**Directions for this task**
Nothing in the records may be altered, and no picture may be included. Restate them in full.

_ _ _ _ _ _ _

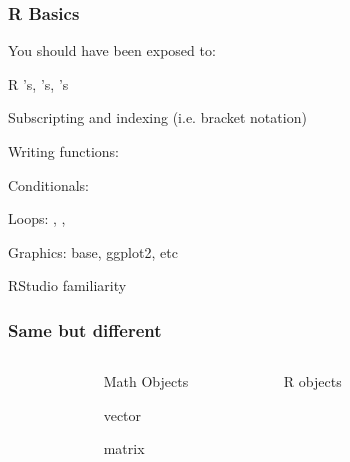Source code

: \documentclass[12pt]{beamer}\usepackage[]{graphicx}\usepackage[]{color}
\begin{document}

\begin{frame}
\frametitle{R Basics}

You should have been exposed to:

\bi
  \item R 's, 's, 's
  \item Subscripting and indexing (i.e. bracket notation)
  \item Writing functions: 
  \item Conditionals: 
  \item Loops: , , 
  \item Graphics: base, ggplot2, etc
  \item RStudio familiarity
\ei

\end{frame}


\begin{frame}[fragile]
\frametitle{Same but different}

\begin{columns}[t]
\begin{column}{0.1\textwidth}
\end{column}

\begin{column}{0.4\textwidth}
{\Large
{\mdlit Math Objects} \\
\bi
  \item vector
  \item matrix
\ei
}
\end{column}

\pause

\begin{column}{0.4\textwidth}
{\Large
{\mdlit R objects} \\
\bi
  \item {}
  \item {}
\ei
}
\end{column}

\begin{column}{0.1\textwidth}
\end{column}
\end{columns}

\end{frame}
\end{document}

_ _ _ _ _ _ _

**Exercise solution**
Source code

: \documentclass[12pt]{beamer}\usepackage[]{graphicx}\usepackage[]{color}
\begin{document}

\begin{frame}
\frametitle{R Basics}

You should have been exposed to:

\bi
  \item R 's, 's, 's
  \item Subscripting and indexing (i.e. bracket notation)
  \item Writing functions: 
  \item Conditionals: 
  \item Loops: , , 
  \item Graphics: base, ggplot2, etc
  \item RStudio familiarity
\ei

\end{frame}


\begin{frame}[fragile]
\frametitle{Same but different}

\begin{columns}[t]
\begin{column}{0.1\textwidth}
\end{column}

\begin{column}{0.4\textwidth}
{\Large
{\mdlit Math Objects} \\
\bi
  \item vector
  \item matrix
\ei
}
\end{column}

\pause

\begin{column}{0.4\textwidth}
{\Large
{\mdlit R objects} \\
\bi
  \item {}
  \item {}
\ei
}
\end{column}

\begin{column}{0.1\textwidth}
\end{column}
\end{columns}

\end{frame}
\end{document}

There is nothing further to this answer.